Rhomberg is talking about the kind of data that can be gathered now, and is being gathered now, on readers' patterns of behaviour. Reader analytics in the matrix of publishing.
Reading data is becoming available in aggregated form from conventional pay-per-ebook retailers, like Kobo, but also from all-you-can-read subscription services, like Scribd and 24Symbols—two companies that presented some of their data at the recent IDPF/BEA conference in New York.
Having programmed that conference for IDPF at BEA in New York in May, I can tell you that we were, yes, interested in just some of these considerations. We were glad to have Rhomberg join 24Symbols' Justo Hidalgo, whose mobile ebook subscribers include some of the newest to the Web, with his work with Mark Zuckerberg's Internet.Org programme, on a panel with Trajectory's James Bryant and Scott Beatty, whose Natural Language Process algorithms map reader response on myriad vectors to aspects of literature for recommendation-generation.
Andrew Weinstein of Scribd — which has recently used reader data to decide to limit the availability of romance in its offerings — spoke with two more companies that work with reader data, Peter Hudson's BitLit Media (which uses the "Shelfie" to analyze what's on a reader's bookshelf) and Kevin Franco's Enthrill Media (which puts ebook purchasing into physical stores).
And another company spokesman, Nathan Hull of Denmark's Mofibo, is outspoken on what sort of reader-patterning data an ebook subscription service like his can provide to publishers. Here he is in April telling us about that, here at The FutureBook, in Ebook subscription data is 'incredibly rich':
Our data is gathered from a continuously evolving reading environment where habits are formed. Not just purchase habits — but also frequency of reading, locations for reading, devices on which people read and much more. There’s layer upon layer of rich, contextual data that reveals an incredible amount about readers' behaviour. Just take the 1.2 million pages of books read every day on Mofibo, throw in the 600,000 minutes of audiobooks listened to daily and imagine the possibilities of that combined scale.

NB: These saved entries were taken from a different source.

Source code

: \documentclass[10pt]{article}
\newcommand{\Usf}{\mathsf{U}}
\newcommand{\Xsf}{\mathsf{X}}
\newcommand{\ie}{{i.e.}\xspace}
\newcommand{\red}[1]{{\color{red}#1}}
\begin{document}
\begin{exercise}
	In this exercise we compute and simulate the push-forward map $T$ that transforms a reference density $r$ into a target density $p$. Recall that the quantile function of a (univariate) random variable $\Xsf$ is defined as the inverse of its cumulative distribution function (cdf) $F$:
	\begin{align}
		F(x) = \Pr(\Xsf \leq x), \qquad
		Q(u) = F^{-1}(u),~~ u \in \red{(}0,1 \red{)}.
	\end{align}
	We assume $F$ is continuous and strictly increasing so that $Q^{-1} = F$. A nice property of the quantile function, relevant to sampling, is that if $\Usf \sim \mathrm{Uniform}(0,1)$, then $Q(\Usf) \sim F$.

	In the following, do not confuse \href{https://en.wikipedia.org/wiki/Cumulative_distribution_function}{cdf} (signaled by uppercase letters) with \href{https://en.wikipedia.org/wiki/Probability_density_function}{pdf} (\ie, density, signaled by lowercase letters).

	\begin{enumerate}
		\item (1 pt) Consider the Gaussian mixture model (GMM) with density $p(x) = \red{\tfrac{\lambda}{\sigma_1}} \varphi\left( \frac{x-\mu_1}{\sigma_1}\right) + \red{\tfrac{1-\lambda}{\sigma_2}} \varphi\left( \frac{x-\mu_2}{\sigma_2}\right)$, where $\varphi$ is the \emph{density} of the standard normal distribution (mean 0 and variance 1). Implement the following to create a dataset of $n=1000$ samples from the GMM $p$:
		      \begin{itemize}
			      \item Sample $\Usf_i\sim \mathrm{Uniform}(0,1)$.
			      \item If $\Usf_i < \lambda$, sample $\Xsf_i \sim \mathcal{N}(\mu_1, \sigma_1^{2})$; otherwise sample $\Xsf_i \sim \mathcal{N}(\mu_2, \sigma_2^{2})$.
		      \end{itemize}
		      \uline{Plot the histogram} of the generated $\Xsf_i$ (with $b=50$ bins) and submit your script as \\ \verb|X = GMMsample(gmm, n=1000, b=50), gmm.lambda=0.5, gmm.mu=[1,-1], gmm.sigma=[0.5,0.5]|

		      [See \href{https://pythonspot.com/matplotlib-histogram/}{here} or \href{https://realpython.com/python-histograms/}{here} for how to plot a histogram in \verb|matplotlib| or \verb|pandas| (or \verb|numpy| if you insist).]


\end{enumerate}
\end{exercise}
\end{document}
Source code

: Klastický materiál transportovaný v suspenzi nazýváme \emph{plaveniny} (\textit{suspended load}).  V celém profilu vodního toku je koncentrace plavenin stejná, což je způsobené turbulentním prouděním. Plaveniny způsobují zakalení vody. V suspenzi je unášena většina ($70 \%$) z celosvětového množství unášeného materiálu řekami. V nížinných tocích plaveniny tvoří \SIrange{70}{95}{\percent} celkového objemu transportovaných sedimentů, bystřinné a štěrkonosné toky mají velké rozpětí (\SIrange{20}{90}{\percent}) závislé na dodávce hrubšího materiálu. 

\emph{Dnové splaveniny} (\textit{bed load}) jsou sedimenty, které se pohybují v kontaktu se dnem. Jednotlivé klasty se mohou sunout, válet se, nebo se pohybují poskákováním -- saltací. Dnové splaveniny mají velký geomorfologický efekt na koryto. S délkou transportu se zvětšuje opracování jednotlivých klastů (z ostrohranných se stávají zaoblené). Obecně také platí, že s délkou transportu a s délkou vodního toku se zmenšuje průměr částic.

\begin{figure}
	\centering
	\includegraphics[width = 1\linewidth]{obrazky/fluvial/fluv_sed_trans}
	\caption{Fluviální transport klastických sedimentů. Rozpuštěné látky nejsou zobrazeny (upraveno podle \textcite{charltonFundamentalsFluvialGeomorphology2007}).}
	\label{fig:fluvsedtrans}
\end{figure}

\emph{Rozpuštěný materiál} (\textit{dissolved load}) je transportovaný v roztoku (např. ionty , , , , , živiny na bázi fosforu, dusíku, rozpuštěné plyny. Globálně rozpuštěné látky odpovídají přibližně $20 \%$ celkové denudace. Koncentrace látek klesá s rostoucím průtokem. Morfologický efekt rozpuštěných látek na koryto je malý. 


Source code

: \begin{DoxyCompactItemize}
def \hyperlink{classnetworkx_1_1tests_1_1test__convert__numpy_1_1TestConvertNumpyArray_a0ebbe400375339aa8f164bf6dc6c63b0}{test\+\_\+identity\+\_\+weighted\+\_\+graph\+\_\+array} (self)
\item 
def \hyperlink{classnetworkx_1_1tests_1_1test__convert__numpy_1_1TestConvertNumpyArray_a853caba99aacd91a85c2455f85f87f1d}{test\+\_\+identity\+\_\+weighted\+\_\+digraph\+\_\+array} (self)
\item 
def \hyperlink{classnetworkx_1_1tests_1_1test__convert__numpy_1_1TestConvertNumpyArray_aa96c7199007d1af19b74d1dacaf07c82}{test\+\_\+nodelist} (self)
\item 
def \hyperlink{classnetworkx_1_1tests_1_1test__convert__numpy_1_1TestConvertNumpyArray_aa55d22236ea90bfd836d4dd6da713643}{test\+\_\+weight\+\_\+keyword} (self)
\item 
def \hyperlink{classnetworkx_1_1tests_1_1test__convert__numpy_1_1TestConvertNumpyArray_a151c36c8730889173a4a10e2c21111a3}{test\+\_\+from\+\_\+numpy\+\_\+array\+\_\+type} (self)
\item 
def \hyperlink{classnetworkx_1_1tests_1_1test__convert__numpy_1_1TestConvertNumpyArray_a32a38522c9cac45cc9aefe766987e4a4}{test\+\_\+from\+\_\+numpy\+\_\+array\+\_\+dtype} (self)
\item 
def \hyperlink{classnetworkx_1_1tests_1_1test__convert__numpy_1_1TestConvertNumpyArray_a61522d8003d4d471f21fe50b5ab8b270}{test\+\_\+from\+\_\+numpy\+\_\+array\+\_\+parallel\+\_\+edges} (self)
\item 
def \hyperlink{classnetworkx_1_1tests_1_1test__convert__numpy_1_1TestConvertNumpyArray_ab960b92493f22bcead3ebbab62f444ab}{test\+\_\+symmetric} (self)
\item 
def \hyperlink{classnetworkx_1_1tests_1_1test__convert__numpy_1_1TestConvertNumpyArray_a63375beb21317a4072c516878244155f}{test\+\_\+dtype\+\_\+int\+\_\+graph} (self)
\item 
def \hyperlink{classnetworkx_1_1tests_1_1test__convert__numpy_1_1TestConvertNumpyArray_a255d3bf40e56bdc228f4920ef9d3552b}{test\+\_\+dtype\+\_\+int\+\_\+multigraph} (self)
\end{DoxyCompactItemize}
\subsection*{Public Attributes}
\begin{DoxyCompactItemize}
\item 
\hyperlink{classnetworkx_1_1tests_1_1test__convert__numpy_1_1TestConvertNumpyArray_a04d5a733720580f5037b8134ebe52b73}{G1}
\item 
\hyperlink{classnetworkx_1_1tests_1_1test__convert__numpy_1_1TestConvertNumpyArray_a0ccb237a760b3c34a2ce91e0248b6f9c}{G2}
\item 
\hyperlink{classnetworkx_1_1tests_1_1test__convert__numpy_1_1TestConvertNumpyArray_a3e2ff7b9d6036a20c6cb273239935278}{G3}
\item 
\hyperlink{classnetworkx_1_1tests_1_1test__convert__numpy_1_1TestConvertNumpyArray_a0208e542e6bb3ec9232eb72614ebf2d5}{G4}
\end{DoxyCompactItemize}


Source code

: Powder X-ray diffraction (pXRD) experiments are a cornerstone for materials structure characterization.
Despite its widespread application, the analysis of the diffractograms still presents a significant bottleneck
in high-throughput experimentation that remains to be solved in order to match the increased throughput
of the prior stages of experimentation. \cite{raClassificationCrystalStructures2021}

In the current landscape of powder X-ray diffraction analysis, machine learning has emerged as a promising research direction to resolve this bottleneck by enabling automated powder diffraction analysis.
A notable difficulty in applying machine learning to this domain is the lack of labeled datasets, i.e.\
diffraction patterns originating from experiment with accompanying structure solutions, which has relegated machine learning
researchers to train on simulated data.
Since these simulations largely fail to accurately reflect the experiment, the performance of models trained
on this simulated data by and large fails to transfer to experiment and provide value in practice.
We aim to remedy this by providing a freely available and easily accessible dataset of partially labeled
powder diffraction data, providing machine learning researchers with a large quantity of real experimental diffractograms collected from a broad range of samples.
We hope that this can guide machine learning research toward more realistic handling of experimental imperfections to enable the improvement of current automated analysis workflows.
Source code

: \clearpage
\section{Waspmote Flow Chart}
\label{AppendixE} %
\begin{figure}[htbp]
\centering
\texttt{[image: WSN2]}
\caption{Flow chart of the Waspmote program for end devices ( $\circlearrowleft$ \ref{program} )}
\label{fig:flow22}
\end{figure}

"The possibilities of that combined scale" are being provided to Mofibo publishers, Hull says, forming what he sees as one of his company's greatest value points for those publishers.
And what do you think about all this collection and sharing of reading data? Is Rhomberg right that we have a certain fear of it that can prevent some in the industry of taking full advantage of its potential? If so, is that fear well-founded? Or more hysteria on the part of a change-wracked, strung-out industry?
That's what we're talking about in #FutureChat today, and we'd like your input.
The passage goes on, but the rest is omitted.